▸ **TASK REQUIREMENTS**
Word for word, restate each of the entries below, and drop every picture.

(Document images with source code)
=== Begin Enclosure ===
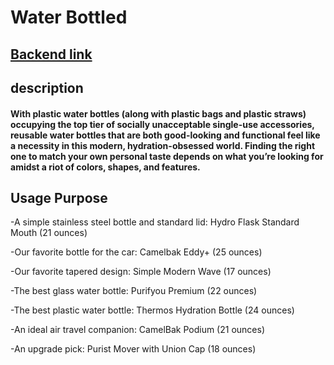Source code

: <!-- @format -->

# Water Bottled

## [Backend link](https://frontend-water-bottled-f1cd1.web.app/)

## description

#### With plastic water bottles (along with plastic bags and plastic straws) occupying the top tier of socially unacceptable single-use accessories, reusable water bottles that are both good-looking and functional feel like a necessity in this modern, hydration-obsessed world. Finding the right one to match your own personal taste depends on what you’re looking for amidst a riot of colors, shapes, and features.

## Usage Purpose

-A simple stainless steel bottle and standard lid: Hydro Flask Standard Mouth (21 ounces)

-Our favorite bottle for the car: Camelbak Eddy+ (25 ounces)

-Our favorite tapered design: Simple Modern Wave (17 ounces)

-The best glass water bottle: Purifyou Premium (22 ounces)

-The best plastic water bottle: Thermos Hydration Bottle (24 ounces)

-An ideal air travel companion: CamelBak Podium (21 ounces)

-An upgrade pick: Purist Mover with Union Cap (18 ounces)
=== End Enclosure ===
▸ **THE ANSWER**
Source code

: <!-- @format -->

# Water Bottled

## [Backend link](https://frontend-water-bottled-f1cd1.web.app/)

## description

#### With plastic water bottles (along with plastic bags and plastic straws) occupying the top tier of socially unacceptable single-use accessories, reusable water bottles that are both good-looking and functional feel like a necessity in this modern, hydration-obsessed world. Finding the right one to match your own personal taste depends on what you’re looking for amidst a riot of colors, shapes, and features.

## Usage Purpose

-A simple stainless steel bottle and standard lid: Hydro Flask Standard Mouth (21 ounces)

-Our favorite bottle for the car: Camelbak Eddy+ (25 ounces)

-Our favorite tapered design: Simple Modern Wave (17 ounces)

-The best glass water bottle: Purifyou Premium (22 ounces)

-The best plastic water bottle: Thermos Hydration Bottle (24 ounces)

-An ideal air travel companion: CamelBak Podium (21 ounces)

-An upgrade pick: Purist Mover with Union Cap (18 ounces)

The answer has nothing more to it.